Mais Facebook est confronté à bien d'autres défis que YouTube dans sa lutte pour monétiser son produit vidéo. En tant que plateforme de médias sociaux, Facebook s'appuie sur les réseaux et les connexions. La mise à jour de l'algorithme Friends and Family en 2018 a minimisé le contenu des éditeurs et des marques dans le flux, ce qui a considérablement nui aux éditeurs et à la portée des marques et les a fait payer pour jouer.

Cependant, Facebook cherche à attirer des créateurs et à rendre son inventaire vidéo plus attrayant pour les annonceurs. La société a récemment recruté des éditeurs comme BuzzFeed, Condé Nast et Complex Networks pour produire du contenu original, et vient de dévoiler les meilleures pratiques pour créer et monétiser le contenu sur sa plateforme.

Malgré un début difficile, la vidéo de Facebook est prometteuse. En observant le réseau de création en plein écran sur les différentes plateformes, nos meilleurs créateurs ont constaté une augmentation significative du temps de visionnage sur Facebook. Nous avons constaté une augmentation de 14% du nombre de visionnages de vidéos sur les chaînes de marque et de divertissement, et le contenu long a connu une augmentation similaire. Les vidéos de cinq à dix minutes ont connu une augmentation de 12% au cours de l'année dernière.

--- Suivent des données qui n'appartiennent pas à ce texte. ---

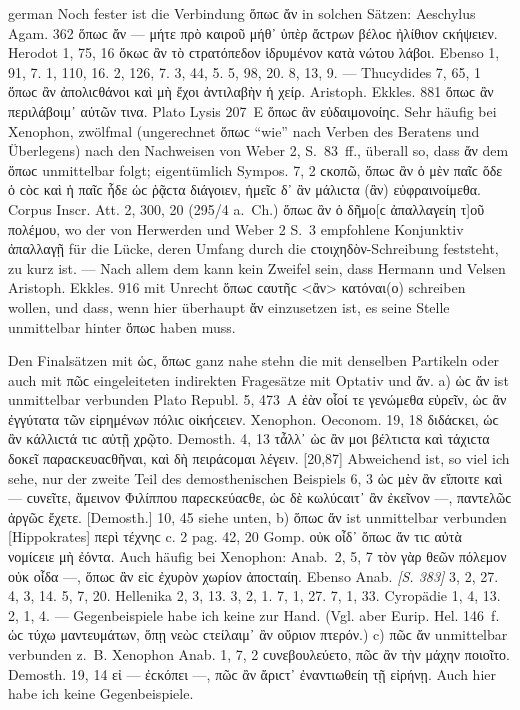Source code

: \begin{otherlanguage*}{german}
Noch fester ist die Verbindung ὅπωϲ ἄν in solchen Sätzen: Aeschylus Agam. 362 ὅπωϲ ἄν — μήτε πρὸ καιροῦ μήθ᾽ ὑπὲρ ἄϲτρων βέλοϲ ἠλίθιον ϲκήψειεν. Herodot 1, 75, 16 ὅκωϲ ἂν τὸ ϲτρατόπεδον ἱδρυμένον κατὰ νώτου λάβοι. Ebenso 1, 91, 7. 1, 110, 16. 2, 126, 7. 3, 44, 5. 5, 98, 20. 8, 13, 9. — Thucydides 7, 65, 1 ὅπωϲ ἂν ἀπολιϲθάνοι καὶ μὴ ἔχοι ἀντιλαβὴν ἡ χείρ. Aristoph. Ekkles. 881 ὅπωϲ ἂν περιλάβοιμ᾽ αὐτῶν τινα. Plato Lysis 207~Ε ὅπωϲ ἂν εὐδαιμονοίηϲ. Sehr häufig bei Xenophon, zwölfmal (ungerechnet ὅπωϲ “wie” nach Verben des Beratens und Überlegens) nach den Nachweisen von Weber 2, S.~83~ff., überall so, dass ἄν dem ὅπωϲ unmittelbar folgt; eigentümlich Sympos. 7, 2 ϲκοπῶ, ὅπωϲ ἂν ὁ μὲν παῖϲ ὅδε ὁ ϲὸϲ καὶ ἡ παῖϲ ἧδε ὡϲ ῥᾷϲτα διάγοιεν, ἡμεῖϲ δ᾽ ἂν μάλιϲτα (ἂν) εὐφραινοίμεθα. Corpus Inscr. Att. 2, 300, 20 (295/4 a.~Ch.) ὅπωϲ ἂν ὁ δῆμο[ϲ ἀπαλλαγείη τ]οῦ πολέμου, wo der von Herwerden und Weber 2 S.~3 empfohlene Konjunktiv ἀπαλλαγῇ für die Lücke, deren Umfang durch die ϲτοιχηδὸν-Schreibung feststeht, zu kurz ist. — Nach allem dem kann kein Zweifel sein, dass Hermann und Velsen Aristoph. Ekkles. 916 mit Unrecht ὅπωϲ ϲαυτῆϲ <ἂν> κατόναι(ο) schreiben wollen, und dass, wenn hier überhaupt ἄν einzusetzen ist, es seine Stelle unmittelbar hinter ὅπωϲ haben muss.

Den Finalsätzen mit ὡϲ, ὅπωϲ ganz nahe stehn die mit denselben Partikeln oder auch mit πῶϲ eingeleiteten indirekten Fragesätze mit Optativ und ἄν. a) ὡϲ ἄν ist unmittelbar verbunden Plato Republ. 5, 473~A ἐὰν οἷοί τε γενώμεθα εὑρεῖν, ὡϲ ἂν ἐγγύτατα τῶν εἰρημένων πόλιϲ οἰκήϲειεν. Xenophon. Oeconom. 19, 18 διδάϲκει, ὡϲ ἂν κάλλιϲτά τιϲ αὐτῇ χρῷτο. Demosth. 4, 13 τἆλλ᾽ ὡϲ ἂν μοι βέλτιϲτα καὶ τάχιϲτα δοκεῖ παραϲκευαϲθῆναι, καὶ δὴ πειράϲομαι λέγειν. [20,87] Abweichend ist, so viel ich sehe, nur der zweite Teil des demosthenischen Beispiels 6, 3 ὡϲ μὲν ἂν εἴποιτε καὶ — ϲυνεῖτε, ἄμεινον Φιλίππου παρεϲκεύαϲθε, ὡϲ δὲ κωλύϲαιτ᾽ ἂν ἐκεῖνον —, παντελῶϲ ἀργῶϲ ἔχετε. [Demosth.] 10, 45 siehe unten, b) ὅπωϲ ἄν ist unmittelbar verbunden [Hippokrates] περὶ τέχνηϲ c. 2 pag. 42, 20 Gomp. οὐκ οἶδ᾽ ὅπωϲ ἄν τιϲ αὐτὰ νομίϲειε μὴ ἐόντα. Auch häufig bei Xenophon: Anab.~2, 5, 7 τὸν γὰρ θεῶν πόλεμον οὐκ οἶδα —, ὅπωϲ ἂν εἰϲ ἐχυρὸν χωρίον ἀποϲταίη. Ebenso Anab. \hypertarget{p383}{\emph{[S. 383]}}\label{p383} 3, 2, 27. 4, 3, 14. 5, 7, 20. Hellenika 2, 3, 13. 3, 2, 1. 7, 1, 27. 7, 1, 33. Cyropädie 1, 4, 13. 2, 1, 4. — Gegenbeispiele habe ich keine zur Hand. (Vgl. aber Eurip. Hel. 146~f. ὡϲ τύχω μαντευμάτων, ὅπῃ νεὼϲ ϲτείλαιμ᾽ ἂν οὔριον πτερόν.) c) πῶϲ ἄν unmittelbar verbunden z.~B. Xenophon Anab. 1, 7, 2 ϲυνεβουλεύετο, πῶϲ ἂν τὴν μάχην ποιοῖτο. Demosth. 19, 14 εἰ — ἐϲκόπει —, πῶϲ ἂν ἄριϲτ᾽ ἐναντιωθείη τῇ εἰρήνῃ. Auch hier habe ich keine Gegenbeispiele.


\end{otherlanguage*}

Nos données, ainsi que les annonces récentes, suggèrent que Facebook commence à mettre l'accent sur la suggestion de contenu de bibliothèque (par le biais de l'algorithme vidéo) afin de maintenir l'intérêt des utilisateurs pour certains types de contenu vidéo plus longtemps et d'augmenter leur capacité à monétiser ce temps par des publicités. YouTube l'a essentiellement appris en 2012. Il est donc possible que la vidéo monétisée en tant que format soit éventuellement soumise à un autre algorithme de distribution que celui qui régit actuellement le flux d'informations.

Les changements que nous avons constatés sur la plate-forme, la poursuite de la Investissements de Facebook en créateurs et, surtout, la tentative de l'entreprise de faire ce que YouTube a fait - mais à sa manière.

En fin de compte, la possibilité pour les marques de tirer parti de Facebook est similaire à la promesse de YouTube. Créer un contenu unique que les gens veulent voir. Lorsque les marques créent des contenus que les gens veulent voir, elles offrent une réelle opportunité de stimuler l'audience et la monétisation des produits biologiques. C'est le rêve d'un annonceur.